──────── EXERCISE DATA
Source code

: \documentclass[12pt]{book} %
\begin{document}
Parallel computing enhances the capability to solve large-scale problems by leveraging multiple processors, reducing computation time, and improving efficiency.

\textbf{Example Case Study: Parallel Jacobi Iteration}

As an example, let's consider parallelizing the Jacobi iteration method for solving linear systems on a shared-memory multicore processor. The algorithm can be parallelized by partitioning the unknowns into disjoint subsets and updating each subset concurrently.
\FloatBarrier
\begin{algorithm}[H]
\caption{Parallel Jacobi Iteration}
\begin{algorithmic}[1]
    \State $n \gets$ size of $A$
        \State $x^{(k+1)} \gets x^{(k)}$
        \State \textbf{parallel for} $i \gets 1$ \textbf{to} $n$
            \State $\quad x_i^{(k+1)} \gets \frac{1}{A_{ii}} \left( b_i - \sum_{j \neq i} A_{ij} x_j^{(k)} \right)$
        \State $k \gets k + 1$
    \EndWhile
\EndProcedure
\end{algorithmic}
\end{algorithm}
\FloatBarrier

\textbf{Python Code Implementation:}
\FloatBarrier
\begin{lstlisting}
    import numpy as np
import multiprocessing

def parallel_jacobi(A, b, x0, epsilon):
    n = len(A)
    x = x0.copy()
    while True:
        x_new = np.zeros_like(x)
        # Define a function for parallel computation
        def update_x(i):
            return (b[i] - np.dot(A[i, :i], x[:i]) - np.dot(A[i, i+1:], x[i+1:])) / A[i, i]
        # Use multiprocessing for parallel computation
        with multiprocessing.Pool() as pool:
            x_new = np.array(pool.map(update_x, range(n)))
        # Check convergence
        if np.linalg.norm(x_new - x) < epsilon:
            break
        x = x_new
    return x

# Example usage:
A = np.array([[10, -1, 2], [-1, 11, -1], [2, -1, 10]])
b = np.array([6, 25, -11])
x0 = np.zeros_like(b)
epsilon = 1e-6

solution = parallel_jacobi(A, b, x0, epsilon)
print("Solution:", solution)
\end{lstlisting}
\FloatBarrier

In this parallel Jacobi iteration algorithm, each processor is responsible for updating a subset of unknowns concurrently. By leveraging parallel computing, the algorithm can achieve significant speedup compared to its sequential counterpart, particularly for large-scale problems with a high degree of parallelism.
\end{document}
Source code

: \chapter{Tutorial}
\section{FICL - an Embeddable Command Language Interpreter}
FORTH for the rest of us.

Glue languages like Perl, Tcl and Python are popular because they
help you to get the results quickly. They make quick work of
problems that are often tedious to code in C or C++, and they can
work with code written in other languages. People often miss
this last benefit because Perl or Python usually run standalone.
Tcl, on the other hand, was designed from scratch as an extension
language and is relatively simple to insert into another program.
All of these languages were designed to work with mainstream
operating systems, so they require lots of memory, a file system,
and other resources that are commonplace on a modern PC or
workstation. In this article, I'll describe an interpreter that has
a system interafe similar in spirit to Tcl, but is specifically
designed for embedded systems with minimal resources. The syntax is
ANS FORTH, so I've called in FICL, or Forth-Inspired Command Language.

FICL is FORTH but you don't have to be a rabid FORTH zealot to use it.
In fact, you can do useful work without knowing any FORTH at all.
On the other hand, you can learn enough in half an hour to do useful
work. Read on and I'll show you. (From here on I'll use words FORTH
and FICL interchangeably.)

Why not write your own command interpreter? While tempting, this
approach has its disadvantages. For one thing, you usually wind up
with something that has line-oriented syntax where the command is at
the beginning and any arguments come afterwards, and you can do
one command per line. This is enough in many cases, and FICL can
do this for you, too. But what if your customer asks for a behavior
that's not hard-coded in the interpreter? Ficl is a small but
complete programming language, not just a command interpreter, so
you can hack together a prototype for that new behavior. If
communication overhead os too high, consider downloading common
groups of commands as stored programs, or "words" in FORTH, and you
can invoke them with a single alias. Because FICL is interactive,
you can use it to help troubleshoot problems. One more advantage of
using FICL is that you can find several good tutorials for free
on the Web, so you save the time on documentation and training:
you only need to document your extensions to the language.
────────────────
WHAT YOU ARE ASKED TO DO: Go through the records above and return every line that holds the string "solution".

RESULT OF THE TASK:
solution = parallel_jacobi(A, b, x0, epsilon)
print("Solution:", solution)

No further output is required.